Question: Difference in PCA variance calculation in DESeq2
0
ag1805x20 wrote:

I was trying to plot PCA using DESeq2 plotPCA function and prcomp function. However, the variances I obtained was quite different. Why is this?  Code for PCA using prcomp:

pca <- prcomp(t(countsPC_batch))
percentage <- round(((pca$sdev^2) / (sum(pca$sdev^2))) * 100, 2)
pca_data <- data.frame(pca$x, SampleType=factors_new$SampleType, StudyAccession=factors_new\$StudyAccession)
tiff(filename=paste0("Sample_PCA", OutputNumber, ".tiff"), height=10, width=10, units='in', res=300)
ggplot(pca_data,aes(x=PC1,y=PC2, shape=SampleType, col=StudyAccession )) +
geom_point(size = 4) +
labs(title="Sample PCA", subtitle=paste0("Samples = ", SamplesUsed, " Normalization=", NormalizationUsed))+
xlab(paste0("PC1: ", percentage, "% variance")) +
ylab(paste0("PC2: ", percentage, "% variance")) +
theme(...)
dev.off()


The Proportion of Variance from summary(pca) was consistent to the calculated percentages.

Further, through hierarchical clustering, I observed two major clusters, but in these PCA I think there are three groups.

Answer: Difference in PCA variance calculation in DESeq2
0
Michael Love26k wrote:

Take a look at ?plotPCA which I think will answer your question.

Thank you Mike. So it performs PCA on the top 500 genes by variance.

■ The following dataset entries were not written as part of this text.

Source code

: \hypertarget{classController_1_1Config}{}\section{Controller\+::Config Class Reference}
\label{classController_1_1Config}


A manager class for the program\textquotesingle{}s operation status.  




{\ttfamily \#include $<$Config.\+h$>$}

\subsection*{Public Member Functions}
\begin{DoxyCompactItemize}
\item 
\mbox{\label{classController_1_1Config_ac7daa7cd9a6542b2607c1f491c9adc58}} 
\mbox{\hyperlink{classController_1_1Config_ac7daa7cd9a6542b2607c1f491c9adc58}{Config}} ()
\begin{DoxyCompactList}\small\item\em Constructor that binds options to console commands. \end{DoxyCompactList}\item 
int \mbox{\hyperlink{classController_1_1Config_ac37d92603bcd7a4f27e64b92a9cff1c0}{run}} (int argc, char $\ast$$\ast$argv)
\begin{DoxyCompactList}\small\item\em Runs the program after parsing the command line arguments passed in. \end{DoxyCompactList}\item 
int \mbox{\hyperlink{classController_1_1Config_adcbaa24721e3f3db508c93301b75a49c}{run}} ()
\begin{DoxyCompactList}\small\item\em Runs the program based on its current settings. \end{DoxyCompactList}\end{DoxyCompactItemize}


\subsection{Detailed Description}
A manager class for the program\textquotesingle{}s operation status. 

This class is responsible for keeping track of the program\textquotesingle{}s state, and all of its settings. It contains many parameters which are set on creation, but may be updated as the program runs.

Can you help me with the second part of the question:

Further, through hierarchical clustering, I observed two major clusters, but in these PCA I think there are three groups.

1

Sure, these are just different techniques at visualizing high dimensional data and they won’t give the “same” answer. Also, there’s a subjective component on top: you are determining by eye where to cut an agglomerative tree and how many groups are in the PCA.